Eco-Challenge: Wrap responsibly

 Sisters of St. Joseph of Carondelet


As part of our commitment to Earth via our Laudato Si’ Action Plan, we are inviting everyone who shares in our charism to take a monthly Eco-Challenge with us.

Gift green this holiday season

It’s a familiar scene around the holidays or after birthday celebrations. After all the presents have been opened, someone comes around with a trash bag to pick up all the gift-wrapping paper, which, sadly, is not recyclable. All that paper ends up in the landfill after its all too brief life. The U.S. Environmental Protection Agency tells us that some 4 million tons of trash from gift wrap and shopping bags get thrown away each year. And not just wrapping paper, but ribbons, bows and even cards with glitter are all non-recyclable.

As eco-conscious earth citizens, we can do better in so many creative ways when it comes to gift wrapping. Consider these sustainable alternatives that can make gifts just as beautiful.

Two gifts wrapped in red cloth and eucalyptus leaves sit on a light wood table

Wrapping paper alternatives

  • Save and reuse paper that has come on gifts you’ve been given. Unwrap the gift carefully, remove any tape and save the paper for future use.
  • Skip the wrapping paper and use a plain or decorative gift box.
  • Do you have a collection of paper gift bags that have come your way? They can be reused multiple times.
  • Newspaper can do double duty as gift wrap, especially the colorful comics sections.
  • Got an old road atlas on that closet shelf? The pages make intriguing gift wrap, especially for friends or family members who still love reading traditional maps.
  • Old sheet music makes great gift wrap for your musical friends.
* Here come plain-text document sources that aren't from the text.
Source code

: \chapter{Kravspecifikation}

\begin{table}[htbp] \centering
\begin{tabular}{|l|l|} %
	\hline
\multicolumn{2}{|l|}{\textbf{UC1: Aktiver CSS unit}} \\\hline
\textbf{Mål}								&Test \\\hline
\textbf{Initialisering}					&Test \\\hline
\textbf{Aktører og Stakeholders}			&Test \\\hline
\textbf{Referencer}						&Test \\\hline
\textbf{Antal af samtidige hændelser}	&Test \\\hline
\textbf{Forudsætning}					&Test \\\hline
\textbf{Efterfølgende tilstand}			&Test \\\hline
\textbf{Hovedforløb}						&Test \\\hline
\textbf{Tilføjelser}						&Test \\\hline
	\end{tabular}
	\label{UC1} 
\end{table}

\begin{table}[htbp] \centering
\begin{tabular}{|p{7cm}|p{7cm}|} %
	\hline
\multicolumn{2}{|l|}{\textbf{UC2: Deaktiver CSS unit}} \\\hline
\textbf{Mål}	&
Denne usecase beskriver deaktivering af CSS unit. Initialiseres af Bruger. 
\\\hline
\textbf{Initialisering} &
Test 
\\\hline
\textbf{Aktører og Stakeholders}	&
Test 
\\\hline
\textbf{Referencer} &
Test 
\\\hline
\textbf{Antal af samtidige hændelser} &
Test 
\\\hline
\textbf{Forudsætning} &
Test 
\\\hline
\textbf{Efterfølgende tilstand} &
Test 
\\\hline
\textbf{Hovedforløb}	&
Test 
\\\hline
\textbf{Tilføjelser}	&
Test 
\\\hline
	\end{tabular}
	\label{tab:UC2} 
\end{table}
A beautiful and endlessly reusable method of wrapping is the Japanese art of furoshiki—wrapping gifts in fabric and tying the fabric into its own bow. The fabric itself becomes part of the gift, ready for reuse. Watch this wonderful demonstration of furoshiki.

Ribbons and other decor

  • Decorate gift boxes with items from nature, like pinecones, snips of greenery, berries or seed pods.
  • Tie on a small bell or ornament, or even a candy cane, using colorful string, twine, cloth ribbon or raffia.
  • Check out the eco-friendly natural fiber ribbons and twines at
  • Decorate with paper-based washi tape.

Greeting cards and gift tags

  • Look for cards and companies that use recycled paper or bamboo.
  • Some companies offer cards with seeds implanted in them—a bonus for the garden!
  • Avoid cards with glitter, which is not recyclable.

Take the Eco-Challenge

How many of these actions will you take this month?

  • Commit to using reusable or recyclable materials for all your gift wrapping—fabric, reusable paper, reusable gift bags, or boxes.
  • Use cloth or natural fiber ribbon, colorful string, washi tape, or raffia to tie up your gifts.
  • Share your creative wrapping ideas and projects with friends and family to encourage them to avoid non-recyclable wrapping materials.

Spread the word

  • Leave a comment about how you’re taking the challenge below.
  • Invite others to take the November Eco-Challenge by sharing our post on Facebook, Instagram and/or X.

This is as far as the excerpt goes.